**Saved data entries:**
-- Opening Marker --
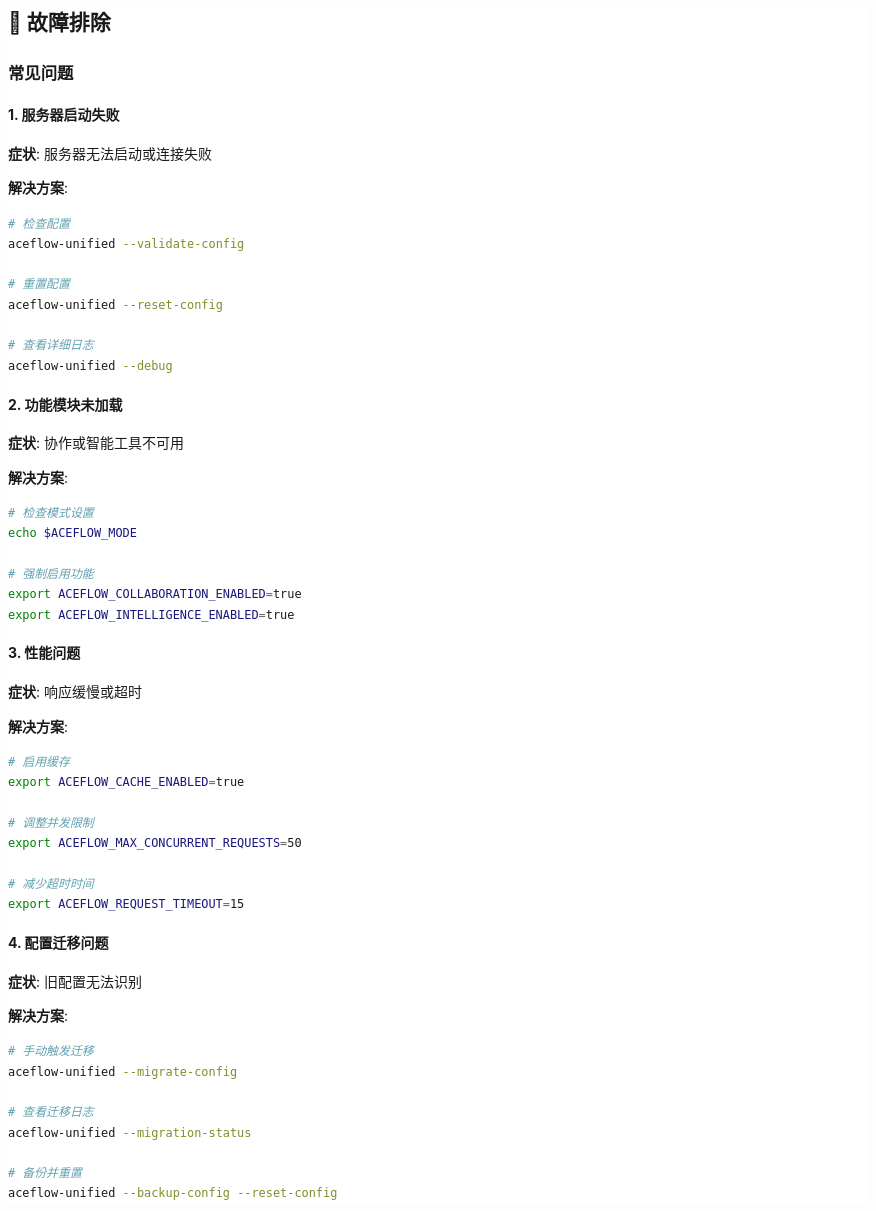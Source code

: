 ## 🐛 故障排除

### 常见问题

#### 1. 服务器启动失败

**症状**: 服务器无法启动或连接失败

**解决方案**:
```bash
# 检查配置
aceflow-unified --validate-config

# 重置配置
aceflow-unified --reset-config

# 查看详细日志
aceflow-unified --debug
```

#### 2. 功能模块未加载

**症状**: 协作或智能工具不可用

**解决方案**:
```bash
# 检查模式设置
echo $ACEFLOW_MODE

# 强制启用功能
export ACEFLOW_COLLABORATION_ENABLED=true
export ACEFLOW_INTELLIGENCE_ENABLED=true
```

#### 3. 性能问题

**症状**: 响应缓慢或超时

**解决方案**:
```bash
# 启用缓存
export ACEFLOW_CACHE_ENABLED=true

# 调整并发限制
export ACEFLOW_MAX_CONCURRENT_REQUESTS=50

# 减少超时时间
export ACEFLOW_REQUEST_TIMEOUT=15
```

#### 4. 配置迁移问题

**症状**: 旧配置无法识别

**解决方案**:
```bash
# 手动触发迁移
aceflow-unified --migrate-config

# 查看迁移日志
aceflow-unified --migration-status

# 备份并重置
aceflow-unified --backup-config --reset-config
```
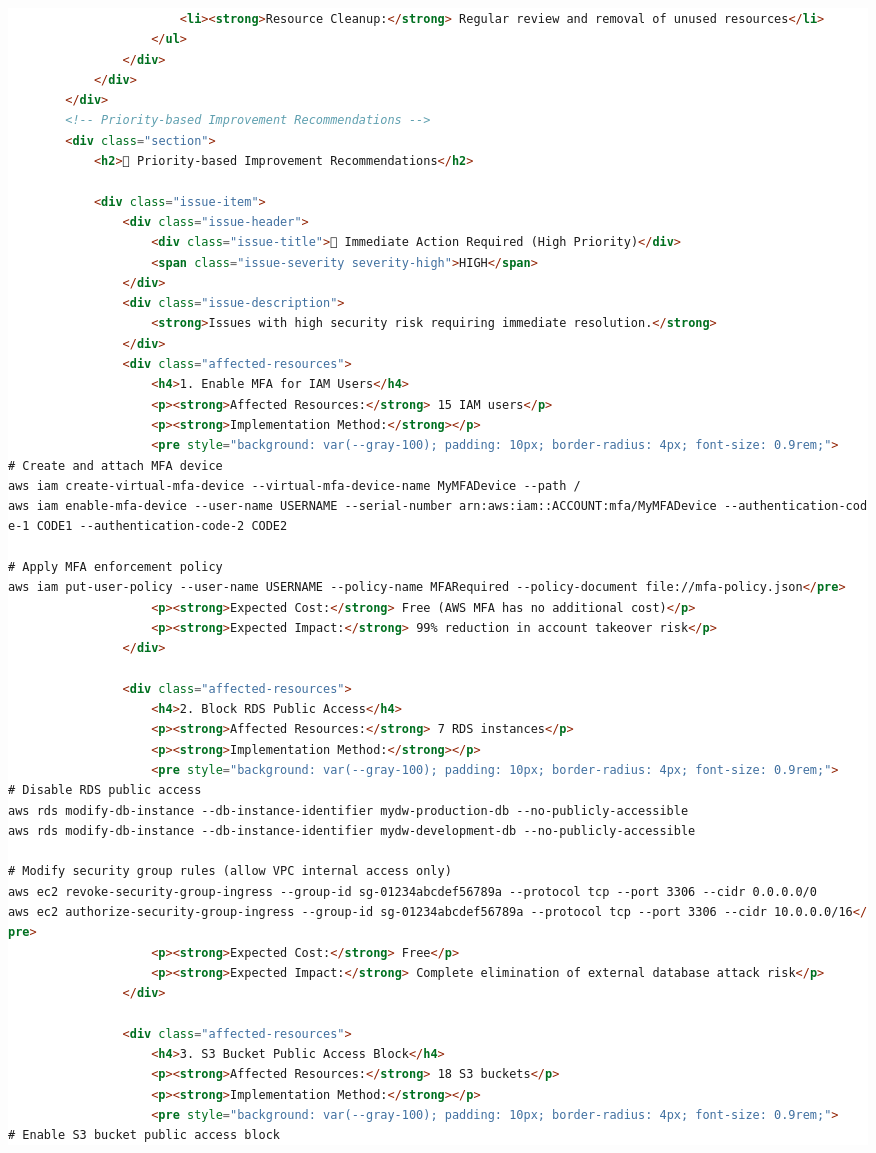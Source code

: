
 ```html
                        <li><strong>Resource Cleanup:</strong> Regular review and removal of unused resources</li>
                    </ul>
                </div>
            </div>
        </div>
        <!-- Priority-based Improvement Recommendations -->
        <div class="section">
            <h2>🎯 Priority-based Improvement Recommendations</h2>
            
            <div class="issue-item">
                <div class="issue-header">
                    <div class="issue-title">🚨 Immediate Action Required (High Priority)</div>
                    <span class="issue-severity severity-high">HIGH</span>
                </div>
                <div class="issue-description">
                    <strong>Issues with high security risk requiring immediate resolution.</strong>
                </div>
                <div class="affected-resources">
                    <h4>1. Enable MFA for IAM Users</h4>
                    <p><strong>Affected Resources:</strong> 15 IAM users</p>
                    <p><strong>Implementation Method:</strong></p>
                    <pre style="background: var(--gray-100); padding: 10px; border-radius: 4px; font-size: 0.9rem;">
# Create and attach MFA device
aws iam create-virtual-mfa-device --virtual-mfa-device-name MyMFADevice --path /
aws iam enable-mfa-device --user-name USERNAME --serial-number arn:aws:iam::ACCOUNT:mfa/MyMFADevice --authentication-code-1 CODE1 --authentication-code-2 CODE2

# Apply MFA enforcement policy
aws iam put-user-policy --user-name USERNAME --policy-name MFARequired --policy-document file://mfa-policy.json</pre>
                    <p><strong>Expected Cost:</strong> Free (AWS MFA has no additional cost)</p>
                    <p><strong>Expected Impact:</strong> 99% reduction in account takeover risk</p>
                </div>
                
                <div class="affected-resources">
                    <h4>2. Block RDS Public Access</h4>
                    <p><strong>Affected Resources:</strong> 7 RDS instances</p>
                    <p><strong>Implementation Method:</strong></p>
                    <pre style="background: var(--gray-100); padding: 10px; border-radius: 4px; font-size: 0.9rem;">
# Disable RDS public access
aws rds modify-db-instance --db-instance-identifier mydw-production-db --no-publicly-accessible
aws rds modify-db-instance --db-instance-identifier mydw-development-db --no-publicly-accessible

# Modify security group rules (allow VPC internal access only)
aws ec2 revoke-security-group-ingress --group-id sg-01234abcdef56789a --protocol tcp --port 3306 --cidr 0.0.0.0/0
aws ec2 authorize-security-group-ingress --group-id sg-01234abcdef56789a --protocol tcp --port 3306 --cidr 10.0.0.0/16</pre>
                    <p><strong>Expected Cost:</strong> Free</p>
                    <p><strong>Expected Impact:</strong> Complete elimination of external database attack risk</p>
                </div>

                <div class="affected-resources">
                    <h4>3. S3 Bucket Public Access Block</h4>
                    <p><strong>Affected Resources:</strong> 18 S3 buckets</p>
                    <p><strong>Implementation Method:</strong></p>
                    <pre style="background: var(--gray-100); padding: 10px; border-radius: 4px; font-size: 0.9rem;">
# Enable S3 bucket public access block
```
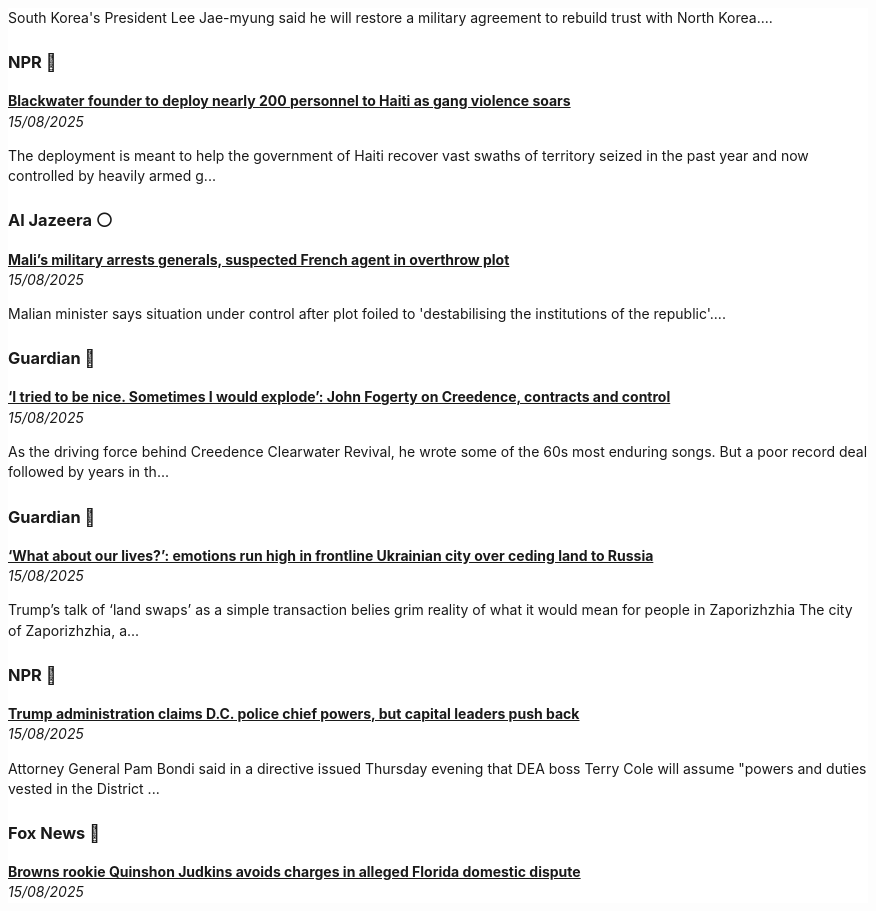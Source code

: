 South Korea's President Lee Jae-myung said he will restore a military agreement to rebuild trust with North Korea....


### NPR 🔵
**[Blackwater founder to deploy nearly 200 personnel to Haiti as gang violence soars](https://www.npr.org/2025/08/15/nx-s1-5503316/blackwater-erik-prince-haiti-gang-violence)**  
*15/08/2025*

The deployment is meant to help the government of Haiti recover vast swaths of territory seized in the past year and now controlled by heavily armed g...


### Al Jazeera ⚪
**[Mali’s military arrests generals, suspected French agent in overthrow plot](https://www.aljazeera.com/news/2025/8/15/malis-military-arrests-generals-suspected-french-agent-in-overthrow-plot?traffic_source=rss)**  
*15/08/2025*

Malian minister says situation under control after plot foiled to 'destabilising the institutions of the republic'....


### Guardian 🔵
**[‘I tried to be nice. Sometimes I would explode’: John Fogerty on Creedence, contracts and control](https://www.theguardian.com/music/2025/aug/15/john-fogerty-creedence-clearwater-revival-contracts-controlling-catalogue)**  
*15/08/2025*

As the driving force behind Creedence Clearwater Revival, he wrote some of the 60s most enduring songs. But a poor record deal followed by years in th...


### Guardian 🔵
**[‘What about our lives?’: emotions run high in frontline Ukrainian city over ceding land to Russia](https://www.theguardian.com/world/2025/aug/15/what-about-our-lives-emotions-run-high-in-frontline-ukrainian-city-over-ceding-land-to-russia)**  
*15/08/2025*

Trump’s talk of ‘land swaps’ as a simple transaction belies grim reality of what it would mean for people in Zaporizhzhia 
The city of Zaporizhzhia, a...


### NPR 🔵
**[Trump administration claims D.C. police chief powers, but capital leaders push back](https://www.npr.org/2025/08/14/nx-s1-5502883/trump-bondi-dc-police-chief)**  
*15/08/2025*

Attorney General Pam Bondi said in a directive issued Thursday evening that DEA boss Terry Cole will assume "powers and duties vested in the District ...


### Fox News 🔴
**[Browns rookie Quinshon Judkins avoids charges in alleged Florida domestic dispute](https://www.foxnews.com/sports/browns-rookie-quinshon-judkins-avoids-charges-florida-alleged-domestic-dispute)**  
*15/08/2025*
-- Closing Marker --
**WHAT IS NEEDED:** Search the lines above for the string "Improvement" and copy each line that has it.

**OUTPUT BELOW:**
        <!-- Priority-based Improvement Recommendations -->
            <h2>🎯 Priority-based Improvement Recommendations</h2>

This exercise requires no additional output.